Stored records:
------------------------------------
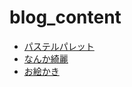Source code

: # blog_content

- [パステルパレット](https://tomowarkar.github.io/blog_content/animation/make_circle/index.html)<br>
- [なんか綺麗](https://tomowarkar.github.io/blog_content/animation/make_circle/pastel_circles.html)<br>
- [お絵かき](https://tomowarkar.github.io/blog_content/animation/make_circle/mobile.html)<br>
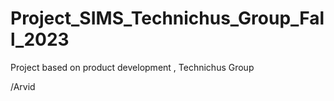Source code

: # Project_SIMS_Technichus_Group_Fall_2023
Project based on  product development , Technichus Group
 
/Arvid
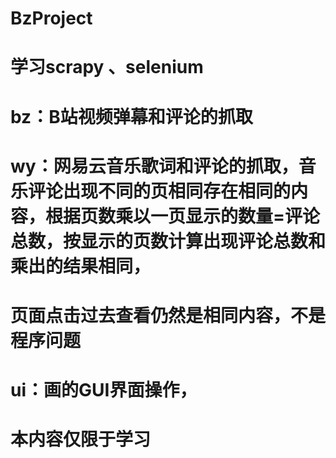 # BzProject
# 学习scrapy 、selenium
# bz：B站视频弹幕和评论的抓取
# wy：网易云音乐歌词和评论的抓取，音乐评论出现不同的页相同存在相同的内容，根据页数乘以一页显示的数量=评论总数，按显示的页数计算出现评论总数和乘出的结果相同，
#     页面点击过去查看仍然是相同内容，不是程序问题

# ui：画的GUI界面操作，
# 本内容仅限于学习
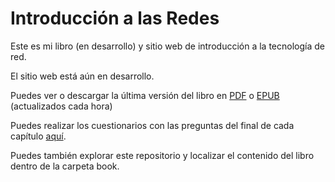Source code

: Introducción a las Redes
========================

Este es mi libro (en desarrollo) y sitio web de introducción
a la tecnología de red.

El sitio web está aún en desarrollo.

Puedes ver o descargar la última versión del libro en
<a href="http://do1.dr-chuck.com/net-intro/ES_es/net-intro.pdf" target="_blank">PDF</a>
o
<a href="http://do1.dr-chuck.com/net-intro/ES_es/net-intro.epub" target="_blank">EPUB</a>
(actualizados cada hora)

Puedes realizar los cuestionarios con las preguntas del final de cada capítulo
<a href="http://www.net-intro.com/quiz/" target="_blank">aquí</a>.

Puedes también explorar este repositorio y localizar el contenido del libro
dentro de la carpeta book.
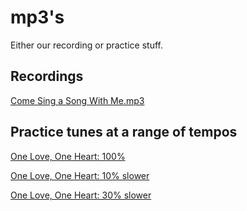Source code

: # mp3's

Either our recording or practice stuff.

## Recordings

[Come Sing a Song With Me.mp3](come_sing_a_song_with_me.mp3)

## Practice tunes at a range of tempos

[One Love, One Heart: 100%](one_love_100.mp3)

[One Love, One Heart:  10% slower](one_love_-10.mp3)

[One Love, One Heart:  30% slower](one_love_-30.mp3)
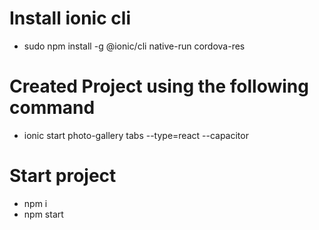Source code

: # Install ionic cli
- sudo npm install -g @ionic/cli native-run cordova-res

# Created Project using the following command
- ionic start photo-gallery tabs --type=react --capacitor

# Start project 
- npm i
- npm start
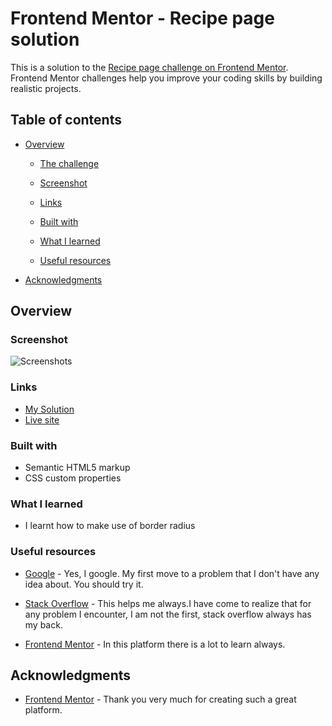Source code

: # Frontend Mentor - Recipe page solution

This is a solution to the [Recipe page challenge on Frontend Mentor]( https://www.frontendmentor.io/solutions/responsive-recipe-page-using-html-and-css-I7iJ0KY_DN). Frontend Mentor challenges help you improve your coding skills by building realistic projects.

## Table of contents

- [Overview](#overview)
  - [The challenge](#the-challenge)
  - [Screenshot](#screenshot)
  - [Links](#links)

  - [Built with](#built-with)
  - [What I learned](#what-i-learned)
 
  - [Useful resources](#useful-resources)

- [Acknowledgments](#acknowledgments)

## Overview

### Screenshot

![Screenshots](/src/screenshots.png)

### Links

- [My Solution](https://github.com/ifeoluwaadegbulugbe/ifeoluwaadegbulugbeprojects.github.io)
- [Live site](https://ifeoluwaadegbulugbe.github.io/ifeoluwaadegbulugbeprojects.github.io/)


### Built with

- Semantic HTML5 markup
- CSS custom properties

### What I learned

- I learnt how to make use of border radius


### Useful resources

- [Google](https://www.google.com) - Yes, I google. My first move to a problem that I don't have any idea about. You should try it.

- [Stack Overflow](https://stackoverflow.com/) - This helps me always.I have come to realize that for any problem I encounter, I am not the first, stack overflow always has my back.


- [Frontend Mentor](https://www.frontendmentor.io/resources) - In this platform there is a lot to learn always.


## Acknowledgments

- [Frontend Mentor](https://www.frontendmentor.io/) - Thank you very much for creating such a great platform.
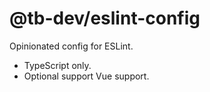 # @tb-dev/eslint-config

Opinionated config for ESLint.

- TypeScript only.
- Optional support Vue support.

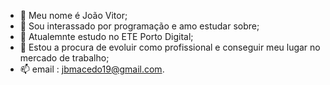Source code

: - 👋 Meu nome é João Vitor;
- 👀 Sou interassado por programação e amo estudar sobre;
- 🌱 Atualemnte estudo no ETE Porto Digital;
- 💞️ Estou a procura de evoluir como profissional e conseguir meu lugar no mercado de trabalho;
- 📫 email : jbmacedo19@gmail.com.

<!---
jbmacedo/jbmacedo is a ✨ special ✨ repository because its `README.md` (this file) appears on your GitHub profile.
You can click the Preview link to take a look at your changes.
--->
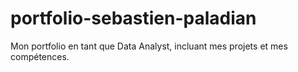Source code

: # portfolio-sebastien-paladian
Mon portfolio en tant que Data Analyst, incluant mes projets et mes compétences.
------------------------------------
Out of the entries, pull every line that mentions "target".

__Solution to the exercise__:
<a href="http://do1.dr-chuck.com/net-intro/ES_es/net-intro.pdf" target="_blank">PDF</a>
<a href="http://do1.dr-chuck.com/net-intro/ES_es/net-intro.epub" target="_blank">EPUB</a>
<a href="http://www.net-intro.com/quiz/" target="_blank">aquí</a>.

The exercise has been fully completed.